Endogenous somatostatin is critical in regulating the acute effects of L-arginine on growth hormone and insulin release in mice

Abstract

l-arginine (l-Arg) rapidly stimulates GH and insulin release in vivo. It has been hypothesized that l-Arg stimulates GH release by lowering hypothalamic somatostatin (SST) tone. l-Arg may also act directly at the pituitary to stimulate GH release. Moreover, l-Arg has a direct stimulatory effect on β-cells, which is thought to be blunted by the release of SST from pancreatic δ-cells. To confirm the role of endogenous SST on l-Arg-induced GH and insulin release, wild-type (WT) and SST-knockout (SST-KO) mice were injected with l-Arg (ip; 0.8 g/kg), and pre-/post-injection GH, insulin, and glucose levels were measured. In WT mice, l-Arg evoked a 6-fold increase in circulating GH. However, there was only a modest increase in GH levels in WT pituitary cell cultures treated with l-Arg. In contrast, l-Arg failed to increase GH in SST-KO beyond their already elevated levels. These results further support the hypothesis that the primary mechanism by which l-Arg acutely increases GH in vivo is by lowering hypothalamic SST input to the pituitary and not via direct pituitary effects. Additionally, l-Arg induced a clear first-phase insulin secretion in WT mice, but not in SST-KO. However, SST-KO, but not WT mice, displayed a robust and sustained second-phase insulin release. These results further support a role for endogenous SST in regulating l-Arg-mediated insulin release.

Figure 1.

Acute in Vivo l-Arg-Induced GH Secretion in WT and SST-KO Fed Male and Female Mice and in Vitro l-Arg-Induced GH Secretion in Male and Female WT Pituitary Cells in Vitro A, Plasma GH levels in male (left) and female (right) WT and SST-KO mice in response to l-Arg (ip; 0.8 g/kg).
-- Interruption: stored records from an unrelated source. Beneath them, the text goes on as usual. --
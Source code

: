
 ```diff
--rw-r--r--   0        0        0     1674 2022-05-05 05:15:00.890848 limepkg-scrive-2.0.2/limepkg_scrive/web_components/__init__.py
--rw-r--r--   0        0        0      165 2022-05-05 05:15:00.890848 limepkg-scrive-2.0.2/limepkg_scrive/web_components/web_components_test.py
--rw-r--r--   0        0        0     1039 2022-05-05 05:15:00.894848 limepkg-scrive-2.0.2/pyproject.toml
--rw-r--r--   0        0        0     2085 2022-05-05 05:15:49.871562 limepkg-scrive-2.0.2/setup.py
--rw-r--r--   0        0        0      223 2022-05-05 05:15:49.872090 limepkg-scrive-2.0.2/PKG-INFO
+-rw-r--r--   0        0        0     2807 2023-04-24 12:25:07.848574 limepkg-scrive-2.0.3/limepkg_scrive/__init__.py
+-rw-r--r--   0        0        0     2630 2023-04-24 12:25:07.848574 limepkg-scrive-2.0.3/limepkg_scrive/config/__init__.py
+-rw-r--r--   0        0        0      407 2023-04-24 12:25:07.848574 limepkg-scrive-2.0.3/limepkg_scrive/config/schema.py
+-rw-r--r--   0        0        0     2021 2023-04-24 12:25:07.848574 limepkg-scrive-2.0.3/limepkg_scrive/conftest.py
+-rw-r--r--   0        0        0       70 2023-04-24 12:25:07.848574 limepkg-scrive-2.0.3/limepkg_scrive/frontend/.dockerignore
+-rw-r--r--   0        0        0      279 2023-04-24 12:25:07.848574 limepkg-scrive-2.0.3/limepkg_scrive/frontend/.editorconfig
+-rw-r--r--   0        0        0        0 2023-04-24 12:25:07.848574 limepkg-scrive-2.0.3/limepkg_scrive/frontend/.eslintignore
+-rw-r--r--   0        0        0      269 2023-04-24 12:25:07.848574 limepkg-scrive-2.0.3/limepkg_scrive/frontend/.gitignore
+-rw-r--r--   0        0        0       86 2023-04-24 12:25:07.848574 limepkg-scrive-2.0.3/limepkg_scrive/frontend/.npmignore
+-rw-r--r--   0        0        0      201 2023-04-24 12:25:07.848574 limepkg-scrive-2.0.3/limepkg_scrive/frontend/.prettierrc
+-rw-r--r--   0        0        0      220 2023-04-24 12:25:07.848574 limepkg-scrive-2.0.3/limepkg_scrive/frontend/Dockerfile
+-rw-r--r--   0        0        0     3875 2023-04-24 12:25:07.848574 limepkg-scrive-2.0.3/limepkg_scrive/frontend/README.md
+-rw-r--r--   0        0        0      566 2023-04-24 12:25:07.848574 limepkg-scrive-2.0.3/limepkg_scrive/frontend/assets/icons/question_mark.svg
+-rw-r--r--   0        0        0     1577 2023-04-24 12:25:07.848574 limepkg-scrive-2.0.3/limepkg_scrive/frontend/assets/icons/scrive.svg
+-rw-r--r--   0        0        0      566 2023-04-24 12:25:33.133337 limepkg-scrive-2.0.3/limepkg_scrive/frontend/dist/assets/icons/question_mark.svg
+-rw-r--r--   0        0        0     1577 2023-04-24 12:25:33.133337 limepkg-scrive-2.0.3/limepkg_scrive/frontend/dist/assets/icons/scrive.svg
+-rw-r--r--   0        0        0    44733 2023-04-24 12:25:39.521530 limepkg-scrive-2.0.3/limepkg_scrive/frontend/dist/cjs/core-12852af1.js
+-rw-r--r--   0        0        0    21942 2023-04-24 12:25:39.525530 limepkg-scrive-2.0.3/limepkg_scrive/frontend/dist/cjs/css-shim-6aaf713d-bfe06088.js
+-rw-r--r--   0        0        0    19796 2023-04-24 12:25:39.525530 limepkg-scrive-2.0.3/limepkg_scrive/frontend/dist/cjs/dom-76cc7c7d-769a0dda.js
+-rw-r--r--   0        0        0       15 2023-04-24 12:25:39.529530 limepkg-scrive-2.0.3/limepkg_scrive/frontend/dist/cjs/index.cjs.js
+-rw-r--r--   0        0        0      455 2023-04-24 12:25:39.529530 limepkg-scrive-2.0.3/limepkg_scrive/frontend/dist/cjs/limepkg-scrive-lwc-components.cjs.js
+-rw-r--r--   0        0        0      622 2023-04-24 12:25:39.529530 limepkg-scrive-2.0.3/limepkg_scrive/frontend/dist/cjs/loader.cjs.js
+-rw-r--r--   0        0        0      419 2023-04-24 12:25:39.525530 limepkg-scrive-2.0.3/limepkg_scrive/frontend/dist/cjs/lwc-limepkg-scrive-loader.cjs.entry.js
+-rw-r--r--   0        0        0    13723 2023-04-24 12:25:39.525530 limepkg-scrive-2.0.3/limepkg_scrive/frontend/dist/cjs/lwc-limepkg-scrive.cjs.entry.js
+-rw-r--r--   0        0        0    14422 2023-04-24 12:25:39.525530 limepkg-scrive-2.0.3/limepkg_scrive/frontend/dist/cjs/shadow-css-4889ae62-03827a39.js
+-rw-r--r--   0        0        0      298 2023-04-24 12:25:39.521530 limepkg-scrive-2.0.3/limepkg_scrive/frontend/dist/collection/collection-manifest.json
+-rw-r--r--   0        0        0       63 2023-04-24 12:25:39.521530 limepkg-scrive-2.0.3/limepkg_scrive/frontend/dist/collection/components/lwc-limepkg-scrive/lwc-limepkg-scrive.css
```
Values are shown as means ± SEM of 5–7 mice per genotype per gender. B, In vitro GH levels in male (left) and female (right) WT primary pituitary cell cultures treated with 100 μM of l-Arg for 1 hour or 24 hours. Values are means ± SEM of 3 independent experiments (3–4 individual wells per treatment per experiment per gender). Asterisks indicate differences between WT and SST-KO (A) or l-Arg treated against vehicle-treated controls (B). *, P < .05; **, P < .01; ***, P < .001.

Figure 2.

Relative Insulin (A and C) and Glucose (B and D) Response to l-Arg (ip; 0.8 g/kg) in Fasted 4 (A and B) and 7 (C and D) Month-Old WT and SST-KO Male Mice Values are shown as means ± SEM of 5–8 mice per genotype. Asterisks indicate differences between WT and SST-KO. *, P < .05; **, P < .01; ***, P < .001. AUC, area under the curve.